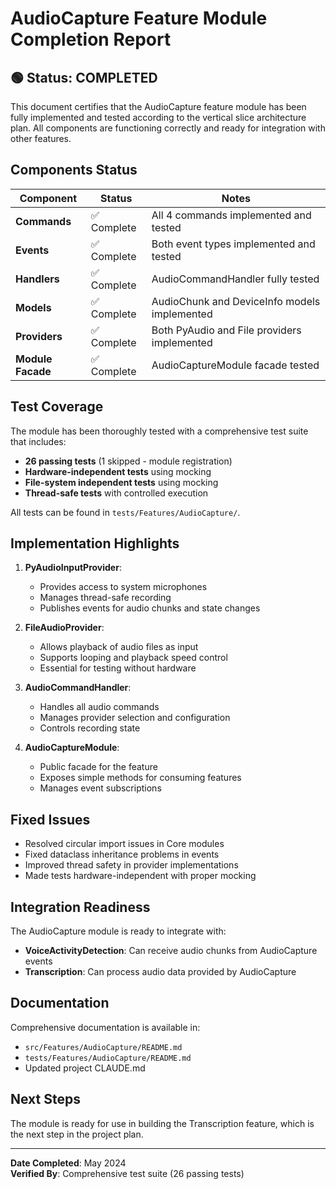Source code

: # AudioCapture Feature Module Completion Report

## 🟢 Status: COMPLETED

This document certifies that the AudioCapture feature module has been fully implemented and tested according to the vertical slice architecture plan. All components are functioning correctly and ready for integration with other features.

## Components Status

| Component | Status | Notes |
|-----------|--------|-------|
| **Commands** | ✅ Complete | All 4 commands implemented and tested |
| **Events** | ✅ Complete | Both event types implemented and tested |
| **Handlers** | ✅ Complete | AudioCommandHandler fully tested |
| **Models** | ✅ Complete | AudioChunk and DeviceInfo models implemented |
| **Providers** | ✅ Complete | Both PyAudio and File providers implemented |
| **Module Facade** | ✅ Complete | AudioCaptureModule facade tested |

## Test Coverage

The module has been thoroughly tested with a comprehensive test suite that includes:

- **26 passing tests** (1 skipped - module registration)
- **Hardware-independent tests** using mocking
- **File-system independent tests** using mocking
- **Thread-safe tests** with controlled execution

All tests can be found in `tests/Features/AudioCapture/`.

## Implementation Highlights

1. **PyAudioInputProvider**:
   - Provides access to system microphones
   - Manages thread-safe recording
   - Publishes events for audio chunks and state changes

2. **FileAudioProvider**:
   - Allows playback of audio files as input
   - Supports looping and playback speed control
   - Essential for testing without hardware

3. **AudioCommandHandler**:
   - Handles all audio commands
   - Manages provider selection and configuration
   - Controls recording state

4. **AudioCaptureModule**:
   - Public facade for the feature
   - Exposes simple methods for consuming features
   - Manages event subscriptions

## Fixed Issues

- Resolved circular import issues in Core modules
- Fixed dataclass inheritance problems in events
- Improved thread safety in provider implementations
- Made tests hardware-independent with proper mocking

## Integration Readiness

The AudioCapture module is ready to integrate with:

- **VoiceActivityDetection**: Can receive audio chunks from AudioCapture events
- **Transcription**: Can process audio data provided by AudioCapture

## Documentation

Comprehensive documentation is available in:
- `src/Features/AudioCapture/README.md`
- `tests/Features/AudioCapture/README.md`
- Updated project CLAUDE.md

## Next Steps

The module is ready for use in building the Transcription feature, which is the next step in the project plan.

---

**Date Completed**: May 2024  
**Verified By**: Comprehensive test suite (26 passing tests)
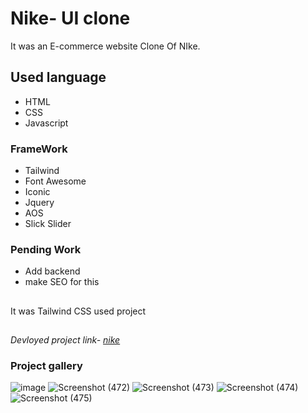 # Nike- UI clone
It was an E-commerce website Clone Of NIke. 
## Used language ##
- HTML 
- CSS
- Javascript
### FrameWork ###
- Tailwind
- Font Awesome
- Iconic
- Jquery
- AOS
- Slick Slider
### Pending Work ###
- Add backend 
- make SEO for this
## ##
 It was Tailwind CSS used project 
## ##
*Devloyed project link- [nike](https://Jagrati1213.github.io/nike-clone)*
### Project gallery ###

![image](https://user-images.githubusercontent.com/85276293/189605793-e34aeec2-708e-42bf-8b79-dd5f9dcd5fd0.png)
![Screenshot (472)](https://user-images.githubusercontent.com/85276293/194697383-2cd74bd3-a343-498b-b2b8-0f5535f6e6b7.png)
![Screenshot (473)](https://user-images.githubusercontent.com/85276293/194697350-ab8f7266-0736-46c0-94b5-e4021ba5f341.png)
![Screenshot (474)](https://user-images.githubusercontent.com/85276293/194697317-5727340f-ed1d-4e62-abc6-3337fd62875c.png)
![Screenshot (475)](https://user-images.githubusercontent.com/85276293/194697500-6567bd89-0f9c-4ecb-b716-34ee471da6ed.png)



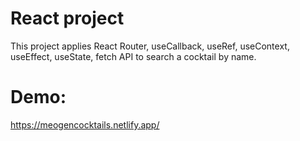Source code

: # React project

This project applies React Router, useCallback, useRef, useContext, useEffect, useState, fetch API to search a cocktail by name.

# Demo:

https://meogencocktails.netlify.app/
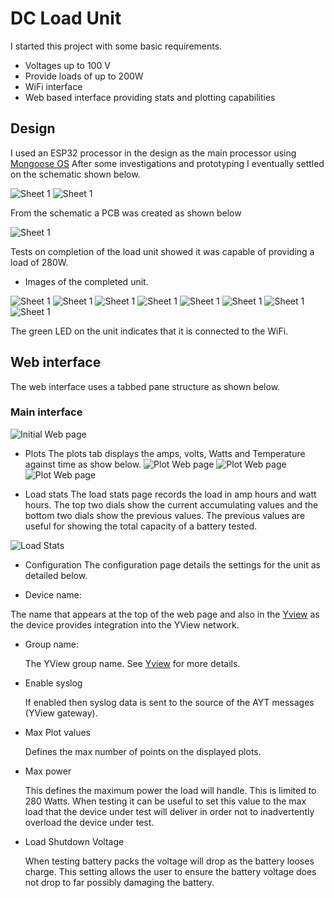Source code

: # DC Load Unit
I started this project with some basic requirements.

- Voltages up to 100 V
- Provide loads of up to 200W
- WiFi interface
- Web based interface providing stats and plotting capabilities

## Design
I used an ESP32 processor in the design as the main processor using  [Mongoose OS](https://mongoose-os.com/) After some investigations and prototyping I eventually settled on the schematic shown below.

![Sheet 1](images/schematic_sheet_1.png)
![Sheet 1](images/schematic_sheet_2.png)

From the schematic a PCB was created as shown below

![Sheet 1](images/dc_load_unit_pcb.png)

Tests on completion of the load unit showed it was capable of providing a load of 280W.

- Images of the completed unit.

![Sheet 1](images/hw_1.jpg)
![Sheet 1](images/hw_2.jpg)
![Sheet 1](images/hw_3.jpg)
![Sheet 1](images/hw_4.jpg)
![Sheet 1](images/hw_5.jpg)
![Sheet 1](images/hw_6.jpg)
![Sheet 1](images/hw_7.jpg)
![Sheet 1](images/hw_8.jpg)

The green LED on the unit indicates that it is connected to the WiFi.

## Web interface
The web interface uses a tabbed pane structure as shown below.

### Main interface
![Initial Web page](images/web1.png)

- Plots
The plots tab displays the amps, volts, Watts and Temperature against time as show below.
![Plot Web page](images/web2.png)
![Plot Web page](images/web3.png)
![Plot Web page](images/web4.png)

- Load stats
The load stats page records the load in amp hours and watt hours. The top two dials show the current accumulating values and the bottom two dials show the previous values. The previous values are useful for showing the total capacity of a battery tested.

![Load Stats](images/web5.png)

- Configuration
The configuration page details the settings for the unit as detailed below.

- Device name:

 The name that appears at the top of the web page and also in the [Yview](https://github.com/pjaos/yview) as the device provides integration into the YView network.

- Group name:

  The YView group name. See [Yview](https://github.com/pjaos/yview) for more details.

- Enable syslog

  If enabled then syslog data is sent to the source of the AYT messages (YView gateway).

- Max Plot values

  Defines the max number of points on the displayed plots.

- Max power

  This defines the maximum power the load will handle. This is limited to 280 Watts. When testing it can be useful to set this value to the max load that the device under test will deliver in order not to inadvertently overload the device under test.

- Load Shutdown Voltage

  When testing battery packs the voltage will drop as the battery looses charge. This setting allows the user to ensure the battery voltage does not drop to far possibly damaging the battery.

########

The problem: Print each entry above verbatim, pictures left out.

Completed task:
Source code

: # AudioCapture Feature Module Completion Report

## 🟢 Status: COMPLETED

This document certifies that the AudioCapture feature module has been fully implemented and tested according to the vertical slice architecture plan. All components are functioning correctly and ready for integration with other features.

## Components Status

| Component | Status | Notes |
|-----------|--------|-------|
| **Commands** | ✅ Complete | All 4 commands implemented and tested |
| **Events** | ✅ Complete | Both event types implemented and tested |
| **Handlers** | ✅ Complete | AudioCommandHandler fully tested |
| **Models** | ✅ Complete | AudioChunk and DeviceInfo models implemented |
| **Providers** | ✅ Complete | Both PyAudio and File providers implemented |
| **Module Facade** | ✅ Complete | AudioCaptureModule facade tested |

## Test Coverage

The module has been thoroughly tested with a comprehensive test suite that includes:

- **26 passing tests** (1 skipped - module registration)
- **Hardware-independent tests** using mocking
- **File-system independent tests** using mocking
- **Thread-safe tests** with controlled execution

All tests can be found in `tests/Features/AudioCapture/`.

## Implementation Highlights

1. **PyAudioInputProvider**:
   - Provides access to system microphones
   - Manages thread-safe recording
   - Publishes events for audio chunks and state changes

2. **FileAudioProvider**:
   - Allows playback of audio files as input
   - Supports looping and playback speed control
   - Essential for testing without hardware

3. **AudioCommandHandler**:
   - Handles all audio commands
   - Manages provider selection and configuration
   - Controls recording state

4. **AudioCaptureModule**:
   - Public facade for the feature
   - Exposes simple methods for consuming features
   - Manages event subscriptions

## Fixed Issues

- Resolved circular import issues in Core modules
- Fixed dataclass inheritance problems in events
- Improved thread safety in provider implementations
- Made tests hardware-independent with proper mocking

## Integration Readiness

The AudioCapture module is ready to integrate with:

- **VoiceActivityDetection**: Can receive audio chunks from AudioCapture events
- **Transcription**: Can process audio data provided by AudioCapture

## Documentation

Comprehensive documentation is available in:
- `src/Features/AudioCapture/README.md`
- `tests/Features/AudioCapture/README.md`
- Updated project CLAUDE.md

## Next Steps

The module is ready for use in building the Transcription feature, which is the next step in the project plan.

---

**Date Completed**: May 2024  
**Verified By**: Comprehensive test suite (26 passing tests)
 # Nike- UI clone
It was an E-commerce website Clone Of NIke. 
## Used language ##
- HTML 
- CSS
- Javascript
### FrameWork ###
- Tailwind
- Font Awesome
- Iconic
- Jquery
- AOS
- Slick Slider
### Pending Work ###
- Add backend 
- make SEO for this
## ##
 It was Tailwind CSS used project 
## ##
*Devloyed project link- [nike](https://Jagrati1213.github.io/nike-clone)*
### Project gallery ###

![image](https://user-images.githubusercontent.com/85276293/189605793-e34aeec2-708e-42bf-8b79-dd5f9dcd5fd0.png)
![Screenshot (472)](https://user-images.githubusercontent.com/85276293/194697383-2cd74bd3-a343-498b-b2b8-0f5535f6e6b7.png)
![Screenshot (473)](https://user-images.githubusercontent.com/85276293/194697350-ab8f7266-0736-46c0-94b5-e4021ba5f341.png)
![Screenshot (474)](https://user-images.githubusercontent.com/85276293/194697317-5727340f-ed1d-4e62-abc6-3337fd62875c.png)
![Screenshot (475)](https://user-images.githubusercontent.com/85276293/194697500-6567bd89-0f9c-4ecb-b716-34ee471da6ed.png)



Source code

: # React project

This project applies React Router, useCallback, useRef, useContext, useEffect, useState, fetch API to search a cocktail by name.

# Demo:

https://meogencocktails.netlify.app/
Source code

: # DC Load Unit
I started this project with some basic requirements.

- Voltages up to 100 V
- Provide loads of up to 200W
- WiFi interface
- Web based interface providing stats and plotting capabilities

## Design
I used an ESP32 processor in the design as the main processor using  [Mongoose OS](https://mongoose-os.com/) After some investigations and prototyping I eventually settled on the schematic shown below.

![Sheet 1](images/schematic_sheet_1.png)
![Sheet 1](images/schematic_sheet_2.png)

From the schematic a PCB was created as shown below

![Sheet 1](images/dc_load_unit_pcb.png)

Tests on completion of the load unit showed it was capable of providing a load of 280W.

- Images of the completed unit.

![Sheet 1](images/hw_1.jpg)
![Sheet 1](images/hw_2.jpg)
![Sheet 1](images/hw_3.jpg)
![Sheet 1](images/hw_4.jpg)
![Sheet 1](images/hw_5.jpg)
![Sheet 1](images/hw_6.jpg)
![Sheet 1](images/hw_7.jpg)
![Sheet 1](images/hw_8.jpg)

The green LED on the unit indicates that it is connected to the WiFi.

## Web interface
The web interface uses a tabbed pane structure as shown below.

### Main interface
![Initial Web page](images/web1.png)

- Plots
The plots tab displays the amps, volts, Watts and Temperature against time as show below.
![Plot Web page](images/web2.png)
![Plot Web page](images/web3.png)
![Plot Web page](images/web4.png)

- Load stats
The load stats page records the load in amp hours and watt hours. The top two dials show the current accumulating values and the bottom two dials show the previous values. The previous values are useful for showing the total capacity of a battery tested.

![Load Stats](images/web5.png)

- Configuration
The configuration page details the settings for the unit as detailed below.

- Device name:

 The name that appears at the top of the web page and also in the [Yview](https://github.com/pjaos/yview) as the device provides integration into the YView network.

- Group name:

  The YView group name. See [Yview](https://github.com/pjaos/yview) for more details.

- Enable syslog

  If enabled then syslog data is sent to the source of the AYT messages (YView gateway).

- Max Plot values

  Defines the max number of points on the displayed plots.

- Max power

  This defines the maximum power the load will handle. This is limited to 280 Watts. When testing it can be useful to set this value to the max load that the device under test will deliver in order not to inadvertently overload the device under test.

- Load Shutdown Voltage

  When testing battery packs the voltage will drop as the battery looses charge. This setting allows the user to ensure the battery voltage does not drop to far possibly damaging the battery.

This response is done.